Combine that potato water with 1 cup of flour. Choose unbleached, whole wheat or bread flour for this. Then leave this fabulously simple mixture outside or near an open window for a few hours. Use a screen if bugs are a problem, or just be brave and take your chances. Stir it every so often to keep a crust from forming on top, if it's a nice day. After the wild yeast have had a chance to land, just throw a damp towel over the bowl and let it rest at room temperature overnight. In the morning, add 1/4 teaspoon or so of commercially prepared yeast, or about half of one of those packets that comes in a strip of three. Really, just a sprinkle. Now give all of that a good stir, add 1/4 warm water and 1/4 flour and let it rest again for 4 hours or so. Now you have a basic sourdough starter. You can leave it out for another overnight if you want a really sour sourdough, but this time frame suits my palate just right.

Now that you have your starter, you have some decisions to make. 

You can keep it going for the rest of your life, with regular care and feeding. You can use up what you just made and start again another day, if you feel that you already have enough organisms which require your care and feeding. You can do like I usually do, and intend to keep it going but forget to take care of it and kill it. As you please.

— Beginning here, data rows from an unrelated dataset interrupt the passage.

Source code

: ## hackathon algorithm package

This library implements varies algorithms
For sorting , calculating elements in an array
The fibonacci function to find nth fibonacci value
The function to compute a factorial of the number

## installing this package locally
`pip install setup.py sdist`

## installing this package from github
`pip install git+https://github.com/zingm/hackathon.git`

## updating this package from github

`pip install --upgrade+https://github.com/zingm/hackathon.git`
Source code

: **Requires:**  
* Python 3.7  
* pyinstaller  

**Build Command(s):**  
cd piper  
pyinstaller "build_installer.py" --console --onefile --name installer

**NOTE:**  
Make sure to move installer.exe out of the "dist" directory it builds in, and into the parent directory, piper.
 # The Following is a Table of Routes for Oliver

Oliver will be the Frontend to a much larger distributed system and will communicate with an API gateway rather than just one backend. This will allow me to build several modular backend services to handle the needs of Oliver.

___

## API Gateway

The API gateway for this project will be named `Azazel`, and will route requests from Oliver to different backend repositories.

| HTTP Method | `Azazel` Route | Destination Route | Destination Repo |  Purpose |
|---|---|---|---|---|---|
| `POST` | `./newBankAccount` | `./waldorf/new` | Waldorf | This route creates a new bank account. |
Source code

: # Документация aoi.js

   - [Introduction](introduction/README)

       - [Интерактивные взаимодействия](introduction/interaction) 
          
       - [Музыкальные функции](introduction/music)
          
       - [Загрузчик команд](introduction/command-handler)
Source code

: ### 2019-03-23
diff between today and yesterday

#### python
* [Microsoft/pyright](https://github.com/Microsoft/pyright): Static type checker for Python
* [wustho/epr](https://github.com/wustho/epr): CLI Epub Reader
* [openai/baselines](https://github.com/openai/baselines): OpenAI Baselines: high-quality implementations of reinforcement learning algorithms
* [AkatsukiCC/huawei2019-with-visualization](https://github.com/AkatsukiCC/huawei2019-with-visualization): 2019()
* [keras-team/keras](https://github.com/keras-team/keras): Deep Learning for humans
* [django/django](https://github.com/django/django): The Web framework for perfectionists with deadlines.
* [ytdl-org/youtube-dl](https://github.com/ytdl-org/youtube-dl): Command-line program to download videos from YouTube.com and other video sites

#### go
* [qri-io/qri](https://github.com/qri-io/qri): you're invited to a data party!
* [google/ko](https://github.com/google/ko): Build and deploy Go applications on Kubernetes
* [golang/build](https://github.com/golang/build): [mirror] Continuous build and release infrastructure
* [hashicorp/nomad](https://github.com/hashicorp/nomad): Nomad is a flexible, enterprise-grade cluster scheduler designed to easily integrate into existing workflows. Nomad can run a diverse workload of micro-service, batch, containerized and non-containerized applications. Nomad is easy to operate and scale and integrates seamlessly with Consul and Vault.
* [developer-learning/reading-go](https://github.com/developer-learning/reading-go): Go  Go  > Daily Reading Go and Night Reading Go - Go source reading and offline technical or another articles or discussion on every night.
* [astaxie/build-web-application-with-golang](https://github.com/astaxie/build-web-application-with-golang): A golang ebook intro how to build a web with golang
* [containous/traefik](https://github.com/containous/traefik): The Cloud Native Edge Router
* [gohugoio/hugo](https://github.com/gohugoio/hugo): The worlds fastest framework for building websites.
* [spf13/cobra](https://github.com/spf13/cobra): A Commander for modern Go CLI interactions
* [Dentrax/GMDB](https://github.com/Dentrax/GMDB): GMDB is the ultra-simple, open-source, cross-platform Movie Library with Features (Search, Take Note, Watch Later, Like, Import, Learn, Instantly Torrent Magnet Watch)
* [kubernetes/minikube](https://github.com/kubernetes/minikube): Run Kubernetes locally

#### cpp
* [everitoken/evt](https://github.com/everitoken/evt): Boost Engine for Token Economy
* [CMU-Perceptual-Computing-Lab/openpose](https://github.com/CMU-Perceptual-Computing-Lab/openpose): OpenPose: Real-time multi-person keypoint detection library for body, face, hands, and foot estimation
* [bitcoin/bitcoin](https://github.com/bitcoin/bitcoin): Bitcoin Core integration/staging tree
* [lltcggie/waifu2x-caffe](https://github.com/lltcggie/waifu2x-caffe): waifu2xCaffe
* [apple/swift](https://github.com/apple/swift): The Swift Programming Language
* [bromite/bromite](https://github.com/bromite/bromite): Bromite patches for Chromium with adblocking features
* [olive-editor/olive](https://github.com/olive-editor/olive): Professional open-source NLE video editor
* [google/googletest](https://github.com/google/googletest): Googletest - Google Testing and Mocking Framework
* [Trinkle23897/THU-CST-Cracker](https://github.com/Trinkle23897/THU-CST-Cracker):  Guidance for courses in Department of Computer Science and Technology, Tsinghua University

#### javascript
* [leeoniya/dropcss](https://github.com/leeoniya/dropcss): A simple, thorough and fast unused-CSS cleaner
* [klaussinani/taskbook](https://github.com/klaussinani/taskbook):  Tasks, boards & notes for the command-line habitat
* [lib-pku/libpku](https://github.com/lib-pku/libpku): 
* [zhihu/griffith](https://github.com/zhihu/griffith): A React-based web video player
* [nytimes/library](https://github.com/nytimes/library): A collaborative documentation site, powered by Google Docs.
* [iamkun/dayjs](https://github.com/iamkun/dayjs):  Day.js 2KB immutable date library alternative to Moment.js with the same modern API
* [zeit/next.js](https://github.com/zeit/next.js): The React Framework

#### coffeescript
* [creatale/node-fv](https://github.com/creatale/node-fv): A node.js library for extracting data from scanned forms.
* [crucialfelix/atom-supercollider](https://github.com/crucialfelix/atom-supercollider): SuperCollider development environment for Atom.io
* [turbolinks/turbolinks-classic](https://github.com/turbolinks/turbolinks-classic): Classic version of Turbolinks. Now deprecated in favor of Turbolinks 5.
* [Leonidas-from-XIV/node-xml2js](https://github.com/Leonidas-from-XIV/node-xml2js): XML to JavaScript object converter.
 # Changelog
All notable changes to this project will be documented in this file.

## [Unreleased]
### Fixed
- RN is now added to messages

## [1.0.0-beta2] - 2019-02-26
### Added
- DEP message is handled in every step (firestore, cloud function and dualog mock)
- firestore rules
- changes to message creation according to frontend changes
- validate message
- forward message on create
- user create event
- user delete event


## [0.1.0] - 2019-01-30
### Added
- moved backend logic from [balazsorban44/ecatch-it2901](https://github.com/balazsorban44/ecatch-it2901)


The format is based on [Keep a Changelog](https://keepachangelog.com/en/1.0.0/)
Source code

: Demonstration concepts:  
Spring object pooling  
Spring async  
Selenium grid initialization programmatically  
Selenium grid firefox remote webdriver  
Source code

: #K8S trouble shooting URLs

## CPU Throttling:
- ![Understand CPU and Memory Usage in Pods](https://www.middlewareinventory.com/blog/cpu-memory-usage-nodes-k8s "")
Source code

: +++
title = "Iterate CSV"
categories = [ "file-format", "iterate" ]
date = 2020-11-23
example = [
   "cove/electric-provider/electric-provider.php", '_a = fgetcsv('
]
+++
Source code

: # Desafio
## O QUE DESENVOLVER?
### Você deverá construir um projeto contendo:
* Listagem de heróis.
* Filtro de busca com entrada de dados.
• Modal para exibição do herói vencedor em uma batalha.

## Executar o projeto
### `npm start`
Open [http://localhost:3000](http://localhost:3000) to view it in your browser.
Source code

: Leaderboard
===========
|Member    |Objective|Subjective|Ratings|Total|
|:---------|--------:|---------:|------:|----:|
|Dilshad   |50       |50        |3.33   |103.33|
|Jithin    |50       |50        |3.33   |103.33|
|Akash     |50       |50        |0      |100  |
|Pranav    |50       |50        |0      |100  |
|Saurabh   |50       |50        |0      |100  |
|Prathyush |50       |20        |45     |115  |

You can add a cup of sourdough starter as part of your liquid measure to any yeast bread recipe and get a little something special. You can make a full sourdough bread, and I may show you that in another post. The starter you just made is enough for a batch of sourdough bread AND these amazeballs pancakes if you want to really impress the ones you cook for. 

A few tips:
  • You are growing yeast here. A warm place helps, but you can still grow a starter in a cool area. It just needs more time. Not too warm, now. You don't want to cook them yet.
  • What it looks like is going to be affected by the yeast you're catching. The first part may not bubble up a lot or anything. You should see the starter kind of separate and form a liquidy bit on top. It may turn grayish or kind of tan on top and that's OK. If it turns pink or orange, throw it away and start over. This is one time when pink and orange are not pretty colors. 
  • What it smells like is going to be affected by the yeast and the temperature, etc. A little alcohol smell is fine, but if it smells putrid or moldy or like vomit,... well, if you are willing to cook with something that smells like vomit, I can't really help you.
  • It isn't a problem for me here in Montana, but I did have issues in Arizona with fruit flies being attracted to sourdough starter. People with fruit flies and gnats in their lives seems to fall into two categories: there are the "fish them out and go on with it" folks and the "aaack! That is so gross I'm throwing it away!" folks. I'm enough of a redneck to fish em out. You have to have the self-awareness to determine which type you are, and proceed from there.
Please do try this at least once in your life. Sourdough is an ancient food for us and you should have it in your life.